I didn’t get dumped. I did not get divorced. We didn’t break up. We aren’t taking a trial separation. We didn’t even fight.
Normally, when two people in a sort of quasi-relationship of fifteen years finally part, there are fights that escalate into fireworks, or conversely, the fire slowly dwindles until it silently goes out with a tiny puff of smoke coupled with the realization that you aren’t in love anymore and maybe you had nothing in common in the first place. How did fifteen years go by and you didn’t even notice that? How did you spend fifteen years with someone who maybe wasn’t even right to begin with?
I got no fights. No fireworks. There was no breakup. There was no arguing it. There was no driving by his house. There was no stealthily stalking him. There were no drunken late night text messages trying to regain what we lost. I got none of that.

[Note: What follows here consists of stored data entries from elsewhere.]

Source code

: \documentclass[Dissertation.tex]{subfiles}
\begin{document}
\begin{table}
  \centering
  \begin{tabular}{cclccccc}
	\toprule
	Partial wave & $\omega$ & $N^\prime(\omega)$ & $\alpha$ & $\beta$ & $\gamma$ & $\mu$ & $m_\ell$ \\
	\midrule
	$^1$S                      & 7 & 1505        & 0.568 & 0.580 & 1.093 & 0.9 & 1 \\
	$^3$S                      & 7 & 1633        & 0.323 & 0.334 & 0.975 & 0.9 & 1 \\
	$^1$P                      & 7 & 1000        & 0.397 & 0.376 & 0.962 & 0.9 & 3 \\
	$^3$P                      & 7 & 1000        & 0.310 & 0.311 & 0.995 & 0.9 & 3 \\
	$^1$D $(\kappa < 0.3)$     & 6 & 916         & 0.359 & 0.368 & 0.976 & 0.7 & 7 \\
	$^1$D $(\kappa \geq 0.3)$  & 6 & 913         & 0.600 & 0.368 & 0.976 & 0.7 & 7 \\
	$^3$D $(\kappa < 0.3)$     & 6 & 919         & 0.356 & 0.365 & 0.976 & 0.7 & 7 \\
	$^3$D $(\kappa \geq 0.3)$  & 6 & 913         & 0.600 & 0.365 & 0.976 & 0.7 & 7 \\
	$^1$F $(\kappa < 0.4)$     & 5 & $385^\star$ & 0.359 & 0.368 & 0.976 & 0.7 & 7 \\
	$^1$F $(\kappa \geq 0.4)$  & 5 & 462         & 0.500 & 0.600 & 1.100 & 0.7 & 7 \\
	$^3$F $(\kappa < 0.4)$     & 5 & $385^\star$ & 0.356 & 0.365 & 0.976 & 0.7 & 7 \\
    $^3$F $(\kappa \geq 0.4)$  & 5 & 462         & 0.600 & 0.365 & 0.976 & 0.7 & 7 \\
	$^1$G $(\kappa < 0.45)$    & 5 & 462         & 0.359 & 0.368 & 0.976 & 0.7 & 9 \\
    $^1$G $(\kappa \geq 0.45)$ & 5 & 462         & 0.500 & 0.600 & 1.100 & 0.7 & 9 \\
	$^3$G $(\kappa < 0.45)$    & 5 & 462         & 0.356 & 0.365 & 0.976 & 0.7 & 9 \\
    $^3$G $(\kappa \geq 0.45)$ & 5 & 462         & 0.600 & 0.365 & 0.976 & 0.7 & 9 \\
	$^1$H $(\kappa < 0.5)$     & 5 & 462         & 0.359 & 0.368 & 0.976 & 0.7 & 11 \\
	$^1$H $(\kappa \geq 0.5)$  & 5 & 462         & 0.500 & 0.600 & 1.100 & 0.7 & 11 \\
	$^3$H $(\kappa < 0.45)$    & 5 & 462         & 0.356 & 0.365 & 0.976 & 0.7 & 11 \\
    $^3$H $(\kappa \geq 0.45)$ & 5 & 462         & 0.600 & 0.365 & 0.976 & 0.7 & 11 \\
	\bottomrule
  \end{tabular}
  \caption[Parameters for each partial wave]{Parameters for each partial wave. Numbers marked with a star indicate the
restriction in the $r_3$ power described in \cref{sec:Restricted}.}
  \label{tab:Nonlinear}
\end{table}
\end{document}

There was no pleading, bargaining, convincing, winning or stalking. He just disappeared forever with a tiny puff of smoke. Having the love of your life die on you feels like the worst break up imaginable times ten.

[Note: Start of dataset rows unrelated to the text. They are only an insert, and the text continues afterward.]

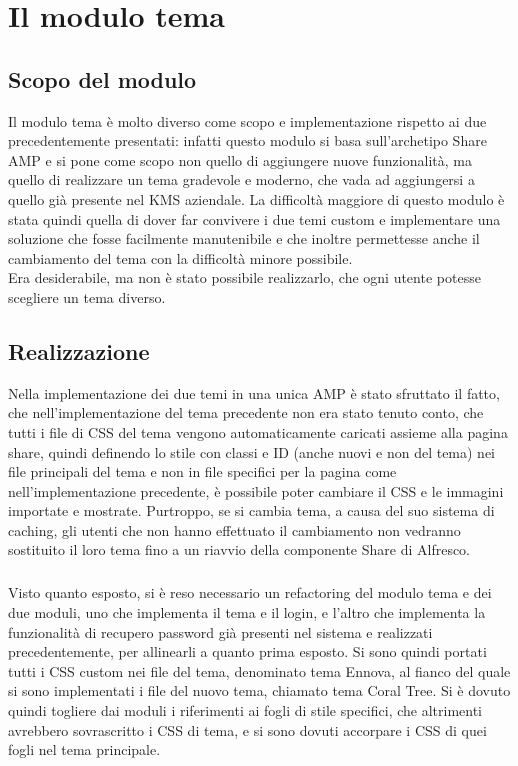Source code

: 
\chapter{Il modulo tema}
\label{cap:modulo-tema}

\section{Scopo del modulo}
Il modulo tema è molto diverso come scopo e implementazione rispetto ai due precedentemente presentati: infatti questo modulo si basa sull'archetipo Share AMP e si pone come scopo non quello di aggiungere nuove funzionalità, ma quello di realizzare un tema gradevole e moderno, che vada ad aggiungersi a quello già presente nel \gls{KMS} aziendale. La difficoltà maggiore di questo modulo è stata quindi quella di dover far convivere i due temi custom e implementare una soluzione che fosse facilmente manutenibile e che inoltre permettesse anche il cambiamento del tema con la difficoltà minore possibile.\\
Era desiderabile, ma non è stato possibile realizzarlo, che ogni utente potesse scegliere un tema diverso.
\section{Realizzazione}
Nella implementazione dei due temi in una unica AMP è stato sfruttato il fatto, che nell'implementazione del tema precedente non era stato tenuto conto, che tutti i file di CSS del tema vengono automaticamente caricati assieme alla pagina share, quindi definendo lo stile con classi e ID (anche nuovi e non del tema) nei file principali del tema e non in file specifici per la pagina come nell'implementazione precedente, è possibile poter cambiare il CSS e le immagini importate e mostrate.
Purtroppo, se si cambia tema, a causa del suo sistema di caching, gli utenti che non hanno effettuato il cambiamento non vedranno sostituito il loro tema fino a un riavvio della componente Share di Alfresco.
\paragraph{}Visto quanto esposto, si è reso necessario un refactoring del modulo tema e dei due moduli, uno che implementa il tema e il login, e l'altro che implementa la funzionalità di recupero password già presenti nel sistema e realizzati precedentemente, per allinearli a quanto prima esposto. Si sono quindi portati tutti i CSS custom nei file del tema, denominato tema Ennova, al fianco del quale si sono implementati i file del nuovo tema, chiamato tema Coral Tree. Si è dovuto quindi togliere dai moduli i riferimenti ai fogli di stile specifici, che altrimenti avrebbero sovrascritto i CSS di tema, e si sono dovuti accorpare i CSS di quei fogli nel tema principale.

The last thing I ever said to him was, “90 degrees in March. Fuck LA.” I’m not even sure he saw that text. He was probably already dead.
When he visited in January, had I known it was the last time we’d circle the subject of our relationship–that it was the last time I’d see those blue eyes–things would have been different.
When he asked me what I wanted from him, I wouldn’t have said, “I don’t know.” I would have said, “I want you, dumbass,”
When he asked, “What’s going on with us?” I would not have said, “Is there an us?” It was hurtful, stupid and cowardly.
When he said, “The next 3 or 4 years are yours. I can’t promise anything after that,” I would have told him that he’s an idiot. I already had everything he had to give.
I didn’t get 3 or 4 years after that. I didn’t even get 3 or 4 months. When he said, “I love you and I always will,” I would have forced him to mean it for more than two months.
I can’t argue or plead with him to take me back. I can’t stalk him or talk shit about him on Facebook. This is as final as it gets.
For fifteen years, other than the occasional slip, I never stopped being a chickenshit. Even at the end, I was a coward. I would only dip my toes when I should have jumped in.
He knew what I couldn’t say. He knew, but I wish I had told him.